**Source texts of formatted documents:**

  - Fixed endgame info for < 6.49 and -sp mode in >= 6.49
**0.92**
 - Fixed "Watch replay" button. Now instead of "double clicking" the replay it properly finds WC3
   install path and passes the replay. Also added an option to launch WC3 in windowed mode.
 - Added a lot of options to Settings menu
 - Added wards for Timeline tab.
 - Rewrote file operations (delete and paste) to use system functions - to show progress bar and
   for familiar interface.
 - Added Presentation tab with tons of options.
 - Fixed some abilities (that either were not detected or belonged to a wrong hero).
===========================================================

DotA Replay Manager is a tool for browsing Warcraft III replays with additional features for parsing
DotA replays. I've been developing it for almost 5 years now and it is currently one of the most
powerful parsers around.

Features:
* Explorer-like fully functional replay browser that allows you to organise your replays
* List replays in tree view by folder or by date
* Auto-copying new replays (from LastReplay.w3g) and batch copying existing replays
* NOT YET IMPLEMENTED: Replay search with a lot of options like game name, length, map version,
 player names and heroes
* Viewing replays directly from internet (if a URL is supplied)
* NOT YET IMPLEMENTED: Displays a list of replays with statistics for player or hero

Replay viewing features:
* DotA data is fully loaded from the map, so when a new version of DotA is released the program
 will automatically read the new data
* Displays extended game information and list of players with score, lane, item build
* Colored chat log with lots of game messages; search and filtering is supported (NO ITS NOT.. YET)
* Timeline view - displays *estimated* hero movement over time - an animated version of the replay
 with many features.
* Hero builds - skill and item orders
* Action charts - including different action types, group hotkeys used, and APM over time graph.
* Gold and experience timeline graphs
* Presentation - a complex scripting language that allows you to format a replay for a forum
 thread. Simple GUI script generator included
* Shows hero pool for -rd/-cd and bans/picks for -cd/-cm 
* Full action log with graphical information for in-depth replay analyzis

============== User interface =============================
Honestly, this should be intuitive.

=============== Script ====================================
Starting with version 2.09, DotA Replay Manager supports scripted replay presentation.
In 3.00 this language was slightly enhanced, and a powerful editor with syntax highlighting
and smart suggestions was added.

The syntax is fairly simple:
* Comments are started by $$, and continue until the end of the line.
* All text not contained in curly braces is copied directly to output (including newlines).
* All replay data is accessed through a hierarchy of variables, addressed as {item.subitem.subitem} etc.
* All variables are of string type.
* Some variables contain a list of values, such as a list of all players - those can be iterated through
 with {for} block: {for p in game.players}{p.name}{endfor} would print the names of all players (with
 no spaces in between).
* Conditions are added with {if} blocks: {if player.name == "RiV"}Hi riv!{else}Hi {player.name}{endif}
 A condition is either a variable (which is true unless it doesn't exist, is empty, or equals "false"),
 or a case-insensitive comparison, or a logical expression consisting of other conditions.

**Task prompt:**
Nothing should be omitted or altered. Retype the records exactly.

**Reply to the exercise:**
  - Fixed endgame info for < 6.49 and -sp mode in >= 6.49
**0.92**
 - Fixed "Watch replay" button. Now instead of "double clicking" the replay it properly finds WC3
   install path and passes the replay. Also added an option to launch WC3 in windowed mode.
 - Added a lot of options to Settings menu
 - Added wards for Timeline tab.
 - Rewrote file operations (delete and paste) to use system functions - to show progress bar and
   for familiar interface.
 - Added Presentation tab with tons of options.
 - Fixed some abilities (that either were not detected or belonged to a wrong hero).
===========================================================

DotA Replay Manager is a tool for browsing Warcraft III replays with additional features for parsing
DotA replays. I've been developing it for almost 5 years now and it is currently one of the most
powerful parsers around.

Features:
* Explorer-like fully functional replay browser that allows you to organise your replays
* List replays in tree view by folder or by date
* Auto-copying new replays (from LastReplay.w3g) and batch copying existing replays
* NOT YET IMPLEMENTED: Replay search with a lot of options like game name, length, map version,
 player names and heroes
* Viewing replays directly from internet (if a URL is supplied)
* NOT YET IMPLEMENTED: Displays a list of replays with statistics for player or hero

Replay viewing features:
* DotA data is fully loaded from the map, so when a new version of DotA is released the program
 will automatically read the new data
* Displays extended game information and list of players with score, lane, item build
* Colored chat log with lots of game messages; search and filtering is supported (NO ITS NOT.. YET)
* Timeline view - displays *estimated* hero movement over time - an animated version of the replay
 with many features.
* Hero builds - skill and item orders
* Action charts - including different action types, group hotkeys used, and APM over time graph.
* Gold and experience timeline graphs
* Presentation - a complex scripting language that allows you to format a replay for a forum
 thread. Simple GUI script generator included
* Shows hero pool for -rd/-cd and bans/picks for -cd/-cm 
* Full action log with graphical information for in-depth replay analyzis

============== User interface =============================
Honestly, this should be intuitive.

=============== Script ====================================
Starting with version 2.09, DotA Replay Manager supports scripted replay presentation.
In 3.00 this language was slightly enhanced, and a powerful editor with syntax highlighting
and smart suggestions was added.

The syntax is fairly simple:
* Comments are started by $$, and continue until the end of the line.
* All text not contained in curly braces is copied directly to output (including newlines).
* All replay data is accessed through a hierarchy of variables, addressed as {item.subitem.subitem} etc.
* All variables are of string type.
* Some variables contain a list of values, such as a list of all players - those can be iterated through
 with {for} block: {for p in game.players}{p.name}{endfor} would print the names of all players (with
 no spaces in between).
* Conditions are added with {if} blocks: {if player.name == "RiV"}Hi riv!{else}Hi {player.name}{endif}
 A condition is either a variable (which is true unless it doesn't exist, is empty, or equals "false"),
 or a case-insensitive comparison, or a logical expression consisting of other conditions.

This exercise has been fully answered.